=== Exercise requirements ===
Locate and copy each line in the data that contains the word "angular".

=== Dataset records ===
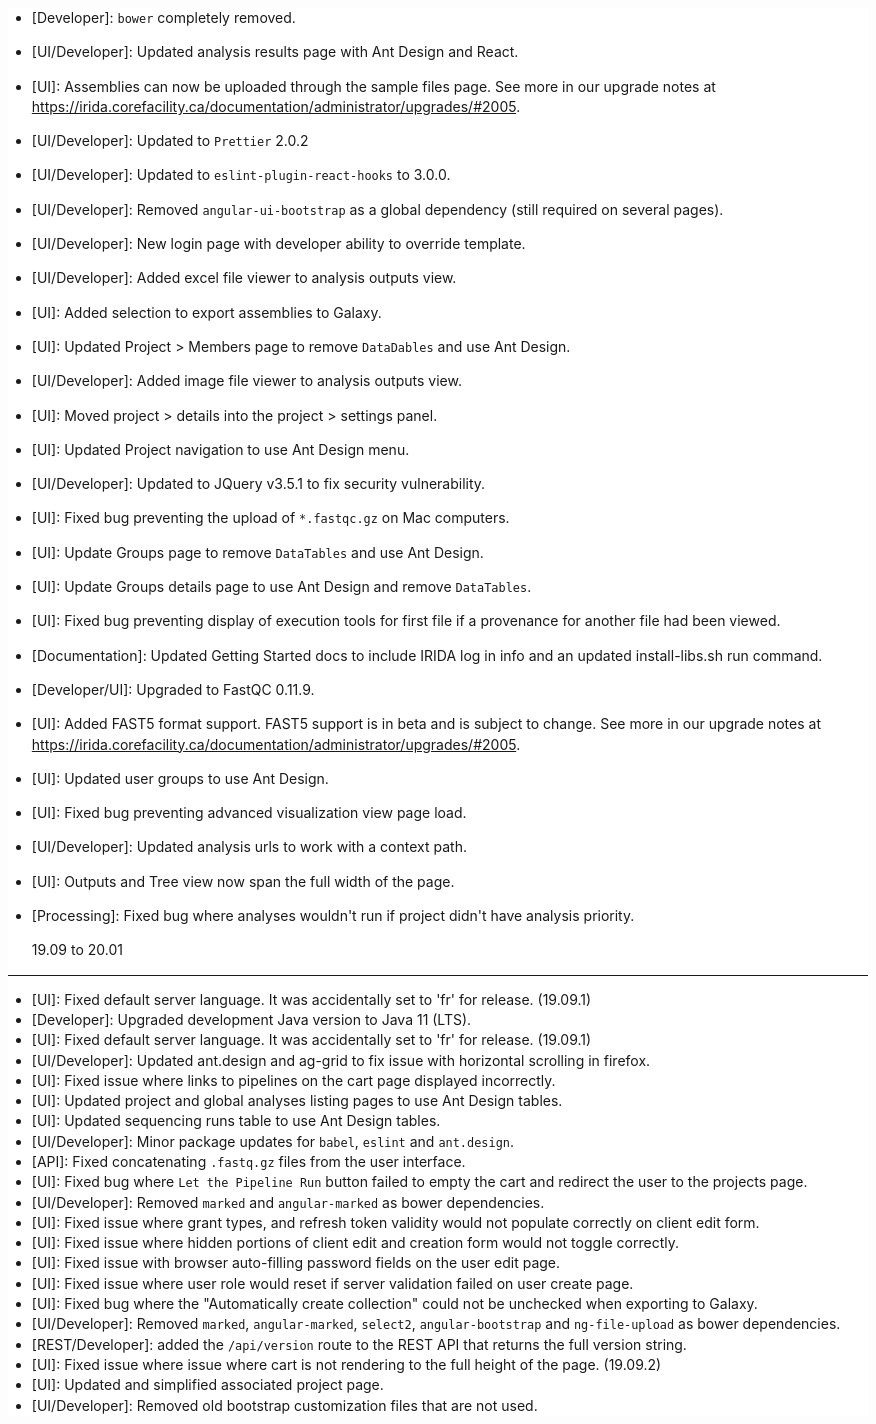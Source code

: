 - [Developer]: `bower` completely removed.
- [UI/Developer]: Updated analysis results page with Ant Design and React.
- [UI]: Assemblies can now be uploaded through the sample files page. See more in our upgrade notes at <https://irida.corefacility.ca/documentation/administrator/upgrades/#2005>.
- [UI/Developer]: Updated to `Prettier` 2.0.2
- [UI/Developer]: Updated to `eslint-plugin-react-hooks` to 3.0.0.
- [UI/Developer]: Removed `angular-ui-bootstrap` as a global dependency (still required on several pages).
- [UI/Developer]: New login page with developer ability to override template.
- [UI/Developer]: Added excel file viewer to analysis outputs view.
- [UI]: Added selection to export assemblies to Galaxy.
- [UI]: Updated Project > Members page to remove `DataDables` and use Ant Design.
- [UI/Developer]: Added image file viewer to analysis outputs view.
- [UI]: Moved project > details into the project > settings panel.
- [UI]: Updated Project navigation to use Ant Design menu.
- [UI/Developer]: Updated to JQuery v3.5.1 to fix security vulnerability.
- [UI]: Fixed bug preventing the upload of `*.fastqc.gz` on Mac computers.
- [UI]: Update Groups page to remove `DataTables` and use Ant Design.
- [UI]: Update Groups details page to use Ant Design and remove `DataTables`.
- [UI]: Fixed bug preventing display of execution tools for first file if a provenance for another file had been viewed.
- [Documentation]: Updated Getting Started docs to include IRIDA log in info and an updated install-libs.sh run command.
- [Developer/UI]: Upgraded to FastQC 0.11.9.
- [UI]: Added FAST5 format support. FAST5 support is in beta and is subject to change. See more in our upgrade notes at <https://irida.corefacility.ca/documentation/administrator/upgrades/#2005>.
- [UI]: Updated user groups to use Ant Design.
- [UI]: Fixed bug preventing advanced visualization view page load.
- [UI/Developer]: Updated analysis urls to work with a context path.
- [UI]: Outputs and Tree view now span the full width of the page.
- [Processing]: Fixed bug where analyses wouldn't run if project didn't have analysis priority.

  19.09 to 20.01

---

- [UI]: Fixed default server language. It was accidentally set to 'fr' for release. (19.09.1)
- [Developer]: Upgraded development Java version to Java 11 (LTS).
- [UI]: Fixed default server language. It was accidentally set to 'fr' for release. (19.09.1)
- [UI/Developer]: Updated ant.design and ag-grid to fix issue with horizontal scrolling in firefox.
- [UI]: Fixed issue where links to pipelines on the cart page displayed incorrectly.
- [UI]: Updated project and global analyses listing pages to use Ant Design tables.
- [UI]: Updated sequencing runs table to use Ant Design tables.
- [UI/Developer]: Minor package updates for `babel`, `eslint` and `ant.design`.
- [API]: Fixed concatenating `.fastq.gz` files from the user interface.
- [UI]: Fixed bug where `Let the Pipeline Run` button failed to empty the cart and redirect the user to the projects page.
- [UI/Developer]: Removed `marked` and `angular-marked` as bower dependencies.
- [UI]: Fixed issue where grant types, and refresh token validity would not populate correctly on client edit form.
- [UI]: Fixed issue where hidden portions of client edit and creation form would not toggle correctly.
- [UI]: Fixed issue with browser auto-filling password fields on the user edit page.
- [UI]: Fixed issue where user role would reset if server validation failed on user create page.
- [UI]: Fixed bug where the "Automatically create collection" could not be unchecked when exporting to Galaxy.
- [UI/Developer]: Removed `marked`, `angular-marked`, `select2`, `angular-bootstrap` and `ng-file-upload` as bower dependencies.
- [REST/Developer]: added the `/api/version` route to the REST API that returns the full version string.
- [UI]: Fixed issue where issue where cart is not rendering to the full height of the page. (19.09.2)
- [UI]: Updated and simplified associated project page.
- [UI/Developer]: Removed old bootstrap customization files that are not used.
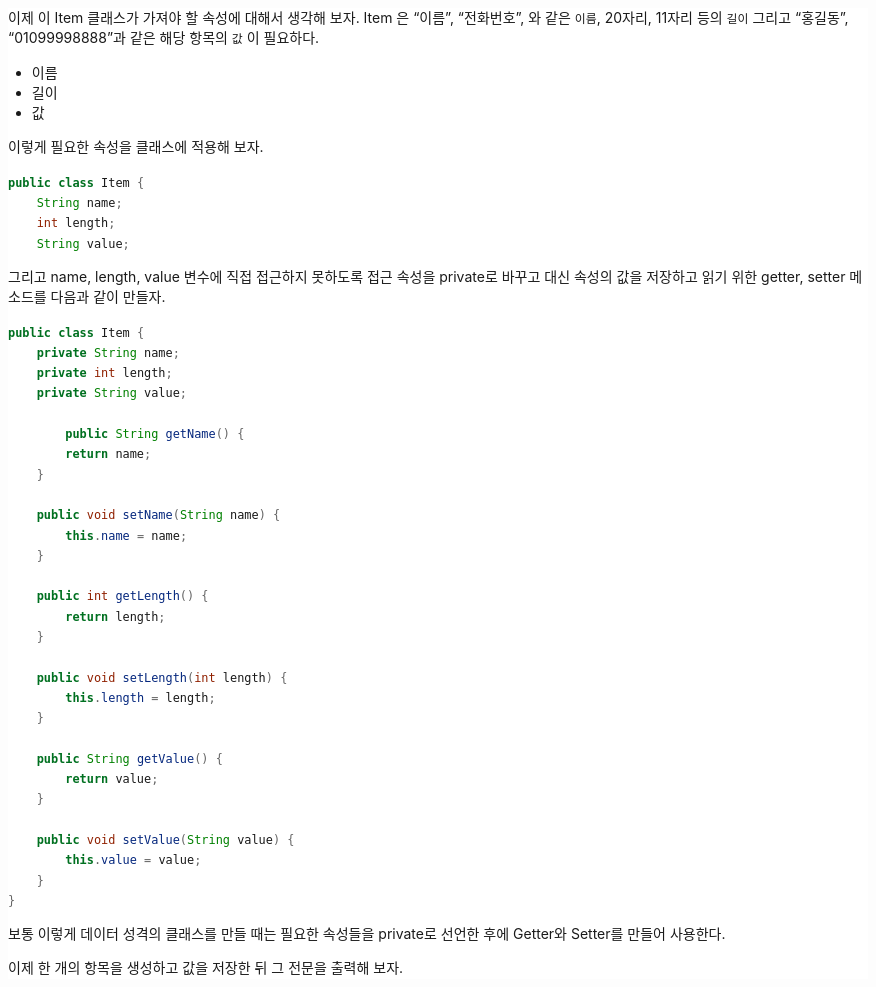 이제 이 Item 클래스가 가져야 할 속성에 대해서 생각해 보자. Item 은 “이름”, “전화번호”, 와 같은  `이름`, 20자리, 11자리 등의  `길이` 그리고 “홍길동”, “01099998888”과 같은 해당 항목의  `값` 이 필요하다.

- 이름
- 길이
- 값

이렇게 필요한 속성을 클래스에 적용해 보자.

```java
public class Item {
	String name;
	int length;
	String value;
```

그리고 name, length, value 변수에 직접 접근하지 못하도록 접근 속성을 private로 바꾸고 대신 속성의 값을 저장하고 읽기 위한 getter, setter 메소드를 다음과 같이 만들자.

```java
public class Item {
	private String name;
	private int length;
	private String value;

		public String getName() {
        return name;
    }

    public void setName(String name) {
        this.name = name;
    }

    public int getLength() {
        return length;
    }

    public void setLength(int length) {
        this.length = length;
    }

    public String getValue() {
        return value;
    }

    public void setValue(String value) {
        this.value = value;
    }
}
```

보통 이렇게 데이터 성격의 클래스를 만들 때는 필요한 속성들을 private로 선언한 후에 Getter와 Setter를 만들어 사용한다.

이제 한 개의 항목을 생성하고 값을 저장한 뒤 그 전문을 출력해 보자.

=== Solution for this task ===
- [UI/Developer]: Removed `angular-ui-bootstrap` as a global dependency (still required on several pages).
- [UI/Developer]: Removed `marked` and `angular-marked` as bower dependencies.
- [UI/Developer]: Removed `marked`, `angular-marked`, `select2`, `angular-bootstrap` and `ng-file-upload` as bower dependencies.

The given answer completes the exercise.